TASK OBJECTIVE: After finding the line with "3. Commit your" in the entries below, retype exactly each line from there through the line with "STOP状态不能接受新的任务", including that final line.

#### DATASET EXCERPTS

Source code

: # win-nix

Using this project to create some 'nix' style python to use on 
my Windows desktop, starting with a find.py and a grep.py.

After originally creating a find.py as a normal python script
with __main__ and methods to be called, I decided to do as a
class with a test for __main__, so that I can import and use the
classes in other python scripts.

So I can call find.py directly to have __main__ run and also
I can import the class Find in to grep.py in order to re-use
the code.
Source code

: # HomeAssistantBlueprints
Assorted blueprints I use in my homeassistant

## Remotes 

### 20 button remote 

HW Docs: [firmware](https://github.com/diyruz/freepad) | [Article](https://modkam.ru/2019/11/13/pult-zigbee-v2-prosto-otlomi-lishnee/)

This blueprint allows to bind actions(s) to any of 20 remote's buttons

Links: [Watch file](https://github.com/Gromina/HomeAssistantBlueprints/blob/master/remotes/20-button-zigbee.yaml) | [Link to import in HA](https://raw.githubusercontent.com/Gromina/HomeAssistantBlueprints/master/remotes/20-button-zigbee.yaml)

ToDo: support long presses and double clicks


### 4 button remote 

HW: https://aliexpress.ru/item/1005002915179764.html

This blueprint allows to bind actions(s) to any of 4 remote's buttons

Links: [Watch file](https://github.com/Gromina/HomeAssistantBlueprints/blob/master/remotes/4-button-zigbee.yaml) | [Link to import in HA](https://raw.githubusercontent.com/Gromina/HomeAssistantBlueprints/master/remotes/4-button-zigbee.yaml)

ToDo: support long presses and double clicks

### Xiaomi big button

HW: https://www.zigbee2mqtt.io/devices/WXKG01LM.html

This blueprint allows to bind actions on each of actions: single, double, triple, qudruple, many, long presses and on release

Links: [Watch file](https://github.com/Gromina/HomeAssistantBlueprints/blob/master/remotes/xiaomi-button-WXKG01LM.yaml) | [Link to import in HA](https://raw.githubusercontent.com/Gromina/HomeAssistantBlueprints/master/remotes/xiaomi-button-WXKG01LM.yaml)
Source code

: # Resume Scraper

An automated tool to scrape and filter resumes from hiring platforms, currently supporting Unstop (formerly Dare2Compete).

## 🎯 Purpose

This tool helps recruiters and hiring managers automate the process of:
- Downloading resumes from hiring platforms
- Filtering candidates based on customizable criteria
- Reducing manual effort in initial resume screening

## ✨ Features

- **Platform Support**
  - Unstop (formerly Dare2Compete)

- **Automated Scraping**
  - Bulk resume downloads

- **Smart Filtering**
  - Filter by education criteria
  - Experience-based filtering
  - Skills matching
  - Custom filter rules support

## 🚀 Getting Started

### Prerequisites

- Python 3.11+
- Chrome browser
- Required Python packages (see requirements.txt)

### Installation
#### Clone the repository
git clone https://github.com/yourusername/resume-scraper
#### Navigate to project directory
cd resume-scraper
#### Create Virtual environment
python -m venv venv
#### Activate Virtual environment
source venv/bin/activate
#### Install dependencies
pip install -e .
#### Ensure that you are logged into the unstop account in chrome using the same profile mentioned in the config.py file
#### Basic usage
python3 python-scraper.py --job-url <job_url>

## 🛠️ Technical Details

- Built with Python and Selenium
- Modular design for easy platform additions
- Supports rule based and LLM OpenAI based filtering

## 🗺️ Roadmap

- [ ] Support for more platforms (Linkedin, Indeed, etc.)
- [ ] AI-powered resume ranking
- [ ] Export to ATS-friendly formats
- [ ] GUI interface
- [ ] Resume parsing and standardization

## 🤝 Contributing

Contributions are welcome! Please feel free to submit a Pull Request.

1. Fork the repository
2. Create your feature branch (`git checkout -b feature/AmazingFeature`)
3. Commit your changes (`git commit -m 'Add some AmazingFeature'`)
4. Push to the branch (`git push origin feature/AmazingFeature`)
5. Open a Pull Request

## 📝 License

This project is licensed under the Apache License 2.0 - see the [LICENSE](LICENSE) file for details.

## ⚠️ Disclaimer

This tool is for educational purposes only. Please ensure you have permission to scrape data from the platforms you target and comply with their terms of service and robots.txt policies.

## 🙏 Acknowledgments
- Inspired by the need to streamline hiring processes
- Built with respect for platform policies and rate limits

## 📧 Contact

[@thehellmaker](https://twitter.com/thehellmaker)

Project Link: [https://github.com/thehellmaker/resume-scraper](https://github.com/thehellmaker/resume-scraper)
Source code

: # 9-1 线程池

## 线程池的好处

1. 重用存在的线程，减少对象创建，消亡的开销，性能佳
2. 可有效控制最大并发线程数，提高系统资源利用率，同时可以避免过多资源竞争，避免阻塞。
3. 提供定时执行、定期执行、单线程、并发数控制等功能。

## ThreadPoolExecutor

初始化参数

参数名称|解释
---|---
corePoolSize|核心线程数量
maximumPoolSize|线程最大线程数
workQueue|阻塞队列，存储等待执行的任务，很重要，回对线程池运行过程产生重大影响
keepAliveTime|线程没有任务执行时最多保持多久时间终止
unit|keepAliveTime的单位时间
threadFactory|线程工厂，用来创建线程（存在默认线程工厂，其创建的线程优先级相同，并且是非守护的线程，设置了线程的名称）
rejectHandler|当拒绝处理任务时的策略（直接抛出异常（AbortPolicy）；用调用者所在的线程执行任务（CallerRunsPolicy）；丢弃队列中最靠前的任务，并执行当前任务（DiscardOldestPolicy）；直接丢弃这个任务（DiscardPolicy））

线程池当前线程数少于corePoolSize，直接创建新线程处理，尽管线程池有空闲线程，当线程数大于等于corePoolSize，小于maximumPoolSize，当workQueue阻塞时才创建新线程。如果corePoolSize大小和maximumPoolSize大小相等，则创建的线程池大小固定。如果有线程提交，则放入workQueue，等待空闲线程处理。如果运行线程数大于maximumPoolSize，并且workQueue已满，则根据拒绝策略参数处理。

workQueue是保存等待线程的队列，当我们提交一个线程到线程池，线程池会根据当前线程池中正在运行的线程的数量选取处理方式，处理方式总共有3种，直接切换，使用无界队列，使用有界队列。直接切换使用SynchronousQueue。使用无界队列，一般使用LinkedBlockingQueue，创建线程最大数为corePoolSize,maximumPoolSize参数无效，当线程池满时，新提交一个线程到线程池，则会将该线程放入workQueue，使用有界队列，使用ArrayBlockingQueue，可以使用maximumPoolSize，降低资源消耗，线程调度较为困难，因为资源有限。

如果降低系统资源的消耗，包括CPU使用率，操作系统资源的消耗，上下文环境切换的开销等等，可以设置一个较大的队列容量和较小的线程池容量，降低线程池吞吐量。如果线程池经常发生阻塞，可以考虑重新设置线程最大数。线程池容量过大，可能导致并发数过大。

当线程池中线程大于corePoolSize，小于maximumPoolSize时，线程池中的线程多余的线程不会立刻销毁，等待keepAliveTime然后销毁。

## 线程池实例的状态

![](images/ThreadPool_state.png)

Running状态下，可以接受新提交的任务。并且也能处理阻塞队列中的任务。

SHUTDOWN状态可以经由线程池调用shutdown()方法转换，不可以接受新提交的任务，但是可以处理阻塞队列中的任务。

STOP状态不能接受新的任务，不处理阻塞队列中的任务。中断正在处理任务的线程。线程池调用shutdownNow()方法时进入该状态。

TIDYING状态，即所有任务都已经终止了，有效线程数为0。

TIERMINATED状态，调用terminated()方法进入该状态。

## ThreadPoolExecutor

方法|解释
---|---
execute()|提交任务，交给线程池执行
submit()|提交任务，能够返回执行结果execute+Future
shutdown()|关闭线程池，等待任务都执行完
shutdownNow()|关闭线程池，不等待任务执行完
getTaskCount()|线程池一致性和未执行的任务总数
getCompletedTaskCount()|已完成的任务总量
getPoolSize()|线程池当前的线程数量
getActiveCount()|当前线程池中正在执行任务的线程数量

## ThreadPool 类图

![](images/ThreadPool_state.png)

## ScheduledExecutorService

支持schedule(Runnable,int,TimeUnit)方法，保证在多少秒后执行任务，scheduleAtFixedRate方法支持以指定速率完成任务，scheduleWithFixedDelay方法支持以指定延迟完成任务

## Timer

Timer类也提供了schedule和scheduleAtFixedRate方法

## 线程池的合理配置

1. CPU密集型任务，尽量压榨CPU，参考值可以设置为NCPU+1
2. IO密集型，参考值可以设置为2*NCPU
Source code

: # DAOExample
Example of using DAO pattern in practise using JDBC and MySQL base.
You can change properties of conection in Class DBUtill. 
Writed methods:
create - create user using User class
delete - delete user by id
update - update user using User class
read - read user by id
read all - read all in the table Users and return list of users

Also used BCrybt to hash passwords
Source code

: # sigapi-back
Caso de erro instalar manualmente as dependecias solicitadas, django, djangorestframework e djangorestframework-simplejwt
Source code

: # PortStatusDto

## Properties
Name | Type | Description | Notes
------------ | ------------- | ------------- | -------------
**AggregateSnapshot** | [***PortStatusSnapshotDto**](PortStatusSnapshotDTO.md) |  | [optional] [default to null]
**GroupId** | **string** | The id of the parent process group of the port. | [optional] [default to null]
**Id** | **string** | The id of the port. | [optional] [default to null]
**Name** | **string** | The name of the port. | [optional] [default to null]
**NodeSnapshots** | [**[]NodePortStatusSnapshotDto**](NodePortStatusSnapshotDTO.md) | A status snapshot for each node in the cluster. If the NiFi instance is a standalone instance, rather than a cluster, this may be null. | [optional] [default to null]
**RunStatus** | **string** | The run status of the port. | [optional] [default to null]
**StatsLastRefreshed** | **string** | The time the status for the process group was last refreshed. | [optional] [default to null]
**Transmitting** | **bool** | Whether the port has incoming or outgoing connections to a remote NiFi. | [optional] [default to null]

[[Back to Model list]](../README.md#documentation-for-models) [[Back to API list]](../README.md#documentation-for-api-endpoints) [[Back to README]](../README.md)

########

RESPONSE FOR THIS EXERCISE:
3. Commit your changes (`git commit -m 'Add some AmazingFeature'`)
4. Push to the branch (`git push origin feature/AmazingFeature`)
5. Open a Pull Request

## 📝 License

This project is licensed under the Apache License 2.0 - see the [LICENSE](LICENSE) file for details.

## ⚠️ Disclaimer

This tool is for educational purposes only. Please ensure you have permission to scrape data from the platforms you target and comply with their terms of service and robots.txt policies.

## 🙏 Acknowledgments
- Inspired by the need to streamline hiring processes
- Built with respect for platform policies and rate limits

## 📧 Contact

[@thehellmaker](https://twitter.com/thehellmaker)

Project Link: [https://github.com/thehellmaker/resume-scraper](https://github.com/thehellmaker/resume-scraper)
Source code

: # 9-1 线程池

## 线程池的好处

1. 重用存在的线程，减少对象创建，消亡的开销，性能佳
2. 可有效控制最大并发线程数，提高系统资源利用率，同时可以避免过多资源竞争，避免阻塞。
3. 提供定时执行、定期执行、单线程、并发数控制等功能。

## ThreadPoolExecutor

初始化参数

参数名称|解释
---|---
corePoolSize|核心线程数量
maximumPoolSize|线程最大线程数
workQueue|阻塞队列，存储等待执行的任务，很重要，回对线程池运行过程产生重大影响
keepAliveTime|线程没有任务执行时最多保持多久时间终止
unit|keepAliveTime的单位时间
threadFactory|线程工厂，用来创建线程（存在默认线程工厂，其创建的线程优先级相同，并且是非守护的线程，设置了线程的名称）
rejectHandler|当拒绝处理任务时的策略（直接抛出异常（AbortPolicy）；用调用者所在的线程执行任务（CallerRunsPolicy）；丢弃队列中最靠前的任务，并执行当前任务（DiscardOldestPolicy）；直接丢弃这个任务（DiscardPolicy））

线程池当前线程数少于corePoolSize，直接创建新线程处理，尽管线程池有空闲线程，当线程数大于等于corePoolSize，小于maximumPoolSize，当workQueue阻塞时才创建新线程。如果corePoolSize大小和maximumPoolSize大小相等，则创建的线程池大小固定。如果有线程提交，则放入workQueue，等待空闲线程处理。如果运行线程数大于maximumPoolSize，并且workQueue已满，则根据拒绝策略参数处理。

workQueue是保存等待线程的队列，当我们提交一个线程到线程池，线程池会根据当前线程池中正在运行的线程的数量选取处理方式，处理方式总共有3种，直接切换，使用无界队列，使用有界队列。直接切换使用SynchronousQueue。使用无界队列，一般使用LinkedBlockingQueue，创建线程最大数为corePoolSize,maximumPoolSize参数无效，当线程池满时，新提交一个线程到线程池，则会将该线程放入workQueue，使用有界队列，使用ArrayBlockingQueue，可以使用maximumPoolSize，降低资源消耗，线程调度较为困难，因为资源有限。

如果降低系统资源的消耗，包括CPU使用率，操作系统资源的消耗，上下文环境切换的开销等等，可以设置一个较大的队列容量和较小的线程池容量，降低线程池吞吐量。如果线程池经常发生阻塞，可以考虑重新设置线程最大数。线程池容量过大，可能导致并发数过大。

当线程池中线程大于corePoolSize，小于maximumPoolSize时，线程池中的线程多余的线程不会立刻销毁，等待keepAliveTime然后销毁。

## 线程池实例的状态

![](images/ThreadPool_state.png)

Running状态下，可以接受新提交的任务。并且也能处理阻塞队列中的任务。

SHUTDOWN状态可以经由线程池调用shutdown()方法转换，不可以接受新提交的任务，但是可以处理阻塞队列中的任务。

STOP状态不能接受新的任务，不处理阻塞队列中的任务。中断正在处理任务的线程。线程池调用shutdownNow()方法时进入该状态。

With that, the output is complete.